(Extracted information begins)
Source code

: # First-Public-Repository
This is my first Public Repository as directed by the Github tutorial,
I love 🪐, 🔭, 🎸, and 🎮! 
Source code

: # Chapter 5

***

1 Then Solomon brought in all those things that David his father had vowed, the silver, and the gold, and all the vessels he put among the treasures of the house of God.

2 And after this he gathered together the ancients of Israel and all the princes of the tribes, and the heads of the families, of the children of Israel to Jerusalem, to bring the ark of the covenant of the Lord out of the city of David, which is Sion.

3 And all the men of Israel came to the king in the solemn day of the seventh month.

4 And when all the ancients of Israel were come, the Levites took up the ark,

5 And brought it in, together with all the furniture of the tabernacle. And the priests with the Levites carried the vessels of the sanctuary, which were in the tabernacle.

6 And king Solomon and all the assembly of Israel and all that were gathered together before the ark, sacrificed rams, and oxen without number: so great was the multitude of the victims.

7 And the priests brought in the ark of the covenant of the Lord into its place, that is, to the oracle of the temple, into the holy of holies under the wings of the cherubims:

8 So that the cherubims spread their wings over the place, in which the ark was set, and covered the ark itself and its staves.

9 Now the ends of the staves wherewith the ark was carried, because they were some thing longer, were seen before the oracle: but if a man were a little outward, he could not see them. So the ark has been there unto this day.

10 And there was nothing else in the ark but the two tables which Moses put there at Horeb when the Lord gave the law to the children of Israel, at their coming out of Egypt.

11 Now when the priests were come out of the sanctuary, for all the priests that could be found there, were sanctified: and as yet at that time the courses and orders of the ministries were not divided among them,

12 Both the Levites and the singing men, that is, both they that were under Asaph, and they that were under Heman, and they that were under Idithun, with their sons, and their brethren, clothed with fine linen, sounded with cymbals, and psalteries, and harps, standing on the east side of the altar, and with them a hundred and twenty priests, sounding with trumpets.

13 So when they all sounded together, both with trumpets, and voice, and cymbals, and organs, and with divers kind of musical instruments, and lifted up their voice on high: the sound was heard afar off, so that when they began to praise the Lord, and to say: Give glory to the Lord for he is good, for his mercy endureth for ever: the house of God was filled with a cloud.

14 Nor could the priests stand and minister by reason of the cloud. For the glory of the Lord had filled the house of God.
(Extracted information ends)
Instructions to follow: Transcribe the entire listing without a single omission.

Exercise response:
Source code

: # First-Public-Repository
This is my first Public Repository as directed by the Github tutorial,
I love 🪐, 🔭, 🎸, and 🎮! 
Source code

: # Chapter 5

***

1 Then Solomon brought in all those things that David his father had vowed, the silver, and the gold, and all the vessels he put among the treasures of the house of God.

2 And after this he gathered together the ancients of Israel and all the princes of the tribes, and the heads of the families, of the children of Israel to Jerusalem, to bring the ark of the covenant of the Lord out of the city of David, which is Sion.

3 And all the men of Israel came to the king in the solemn day of the seventh month.

4 And when all the ancients of Israel were come, the Levites took up the ark,

5 And brought it in, together with all the furniture of the tabernacle. And the priests with the Levites carried the vessels of the sanctuary, which were in the tabernacle.

6 And king Solomon and all the assembly of Israel and all that were gathered together before the ark, sacrificed rams, and oxen without number: so great was the multitude of the victims.

7 And the priests brought in the ark of the covenant of the Lord into its place, that is, to the oracle of the temple, into the holy of holies under the wings of the cherubims:

8 So that the cherubims spread their wings over the place, in which the ark was set, and covered the ark itself and its staves.

9 Now the ends of the staves wherewith the ark was carried, because they were some thing longer, were seen before the oracle: but if a man were a little outward, he could not see them. So the ark has been there unto this day.

10 And there was nothing else in the ark but the two tables which Moses put there at Horeb when the Lord gave the law to the children of Israel, at their coming out of Egypt.

11 Now when the priests were come out of the sanctuary, for all the priests that could be found there, were sanctified: and as yet at that time the courses and orders of the ministries were not divided among them,

12 Both the Levites and the singing men, that is, both they that were under Asaph, and they that were under Heman, and they that were under Idithun, with their sons, and their brethren, clothed with fine linen, sounded with cymbals, and psalteries, and harps, standing on the east side of the altar, and with them a hundred and twenty priests, sounding with trumpets.

13 So when they all sounded together, both with trumpets, and voice, and cymbals, and organs, and with divers kind of musical instruments, and lifted up their voice on high: the sound was heard afar off, so that when they began to praise the Lord, and to say: Give glory to the Lord for he is good, for his mercy endureth for ever: the house of God was filled with a cloud.

14 Nor could the priests stand and minister by reason of the cloud. For the glory of the Lord had filled the house of God.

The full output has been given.